[81]. The reader who desires to study Kant’s doctrine in detail may begin by taking up Kant’s own Prolegomena to the Study of any future Metaphysic, which may be profitably consulted even by those who find the Critique of Pure Reason too diffuse and technical.[technical.] The latest and cheapest translation is that included in the Open Court Publishing Co.’s series of Philosophical Classics.

[82]. “Arbitrarily” because it is, as all recent psychology insists, the direction of our attention which determines what qualities shall be presented together, and thus become “associated.”

[83]. In Psychology this comes out in the rejection by the best recent writers of the whole associationist account of the process of perception, according to which the perception of a thing as a whole was taken to mean the actual presence in sensation of one of its qualities plus the reinstatement by association of the “ideas” of the others. For the modern doctrine of the perception of a whole, as distinct from the mere perception of its constituent parts, consult Stout, Analytic Psychology, bk. i. chap. 3, or Manual of Psychology,3 bk. i. chap. 3.

[84]. This is just as true of the so-called primary qualities of things as of any others. Thus the mass and again the kinetic energy of a conservative material system are properly names for the way in which the system will behave under determinate conditions, not of modes of behaviour which are necessarily actually exhibited throughout its existence. The laws of motion, again, are statements of the same hypothetical kind about the way in which, as we believe, particles move if certain conditions are fulfilled. The doctrine according to which all events in the physical world are actual motions, rests on no more than a metaphysical blunder of a peculiarly barbarous kind. Cf. Stallo, Concepts and Theories of Modern Physics, chaps. 10-12.

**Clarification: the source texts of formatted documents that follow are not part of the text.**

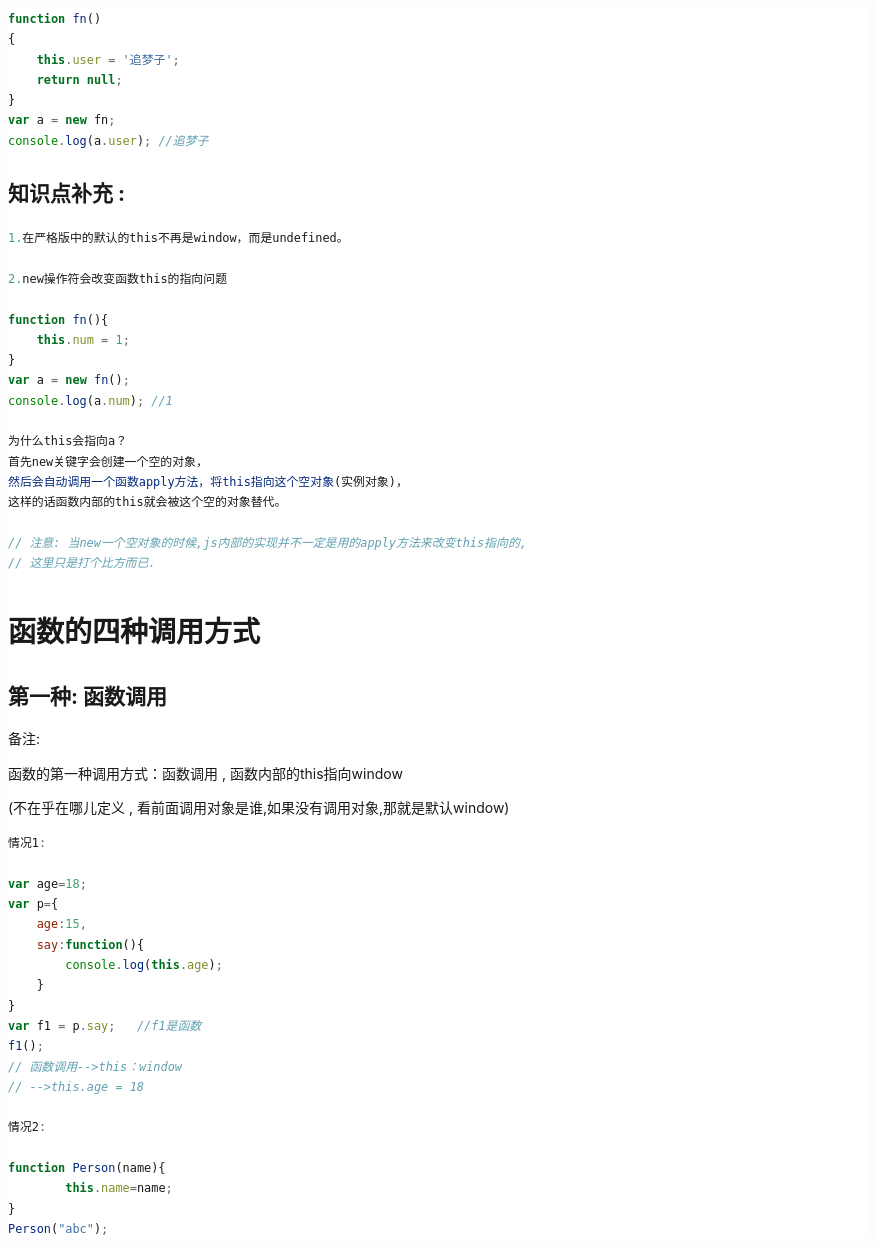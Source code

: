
 ```js
function fn()  
{  
    this.user = '追梦子';  
    return null;
}
var a = new fn;  
console.log(a.user); //追梦子

```

## 知识点补充 :

```js
1.在严格版中的默认的this不再是window，而是undefined。

2.new操作符会改变函数this的指向问题

function fn(){
    this.num = 1;
}
var a = new fn();
console.log(a.num); //1

为什么this会指向a？
首先new关键字会创建一个空的对象，
然后会自动调用一个函数apply方法，将this指向这个空对象(实例对象)，
这样的话函数内部的this就会被这个空的对象替代。

// 注意: 当new一个空对象的时候,js内部的实现并不一定是用的apply方法来改变this指向的,
// 这里只是打个比方而已.
```

# 函数的四种调用方式

## 第一种: 函数调用

备注:

函数的第一种调用方式：函数调用 , 函数内部的this指向window

(不在乎在哪儿定义 , 看前面调用对象是谁,如果没有调用对象,那就是默认window)

```js
情况1:

var age=18;
var p={
    age:15,
    say:function(){
        console.log(this.age);
    }
}
var f1 = p.say;   //f1是函数
f1();   
// 函数调用-->this：window       
// -->this.age = 18

情况2:

function Person(name){
        this.name=name;
}
Person("abc");
```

[85]. Thus, e.g., so fundamental a proposition in our current mechanical science as the “first law of motion” is avowedly a statement as to what would be the behaviour of things under a condition which, so far as we know, is never actually realised. On the thing as the “law of its states,” see Lotze, Metaphysic, I. 3. 32 ff. (Eng. trans., vol. i. p. 88 ff.), and L. T. Hobhouse, The Theory of Knowledge, pp. 545-557.

[86]. Mr. Hobhouse (op. cit., p. 541 ff.) thinks that the solution is simply that those qualities belong to one “substance,” which are apprehended together as occupying one space. As a working criterion of what we mean by one bodily thing, this account seems satisfactory, and has probably suggested itself spontaneously to most of us. But it leaves untouched the more fundamental question how the identification of a certain sight-space with a certain touch-space is effected, and what are the motives which lead to it. Mr. Hobhouse is content to take the identification as “given in adult perception,” but it seems to me to emerge from his own good account of the matter that it is the still more primitive apprehension of my own body as a felt unity upon which the synthesis between sight and touch spaces is based. If so, the ultimate source of the “unity of substance” must be sought deeper than Mr. Hobhouse is willing to go for it. And quaere, whether his account, if accepted as ultimate, would not lead to the identification of substance with space? For the difficulties which arise when you say the substance is the space and its filling of qualities, see Appearance and Reality, chap. 2, pp. 19, 20 (1st ed.).

[87]. Monadology, §§ 8-16, 57-62.

[88]. This is true even where we merely count a number of qualitatively equivalent units in order to ascertain their sum. It is their positive character of being qualitatively equivalent which makes it permissible in this case to take any one of them indifferently as first, any other as second, etc. Whenever you apply the numerical series to the arrangement in order of the qualitatively dissimilar, the nature of your material as related to the character of your special interest in it decides for you what you shall call first, second, third, etc.

[89]. As to the possibility of relations which are in this sense external to their terms, see B. Russell, The Philosophy of Leibniz, p. 130, and the articles by the same writer in Mind for January and July 1901.

[90]. See the elaborate discussion of the relational scheme implied in any assertion of difference in Royce, The World and the Individual, Second Series, lect 2.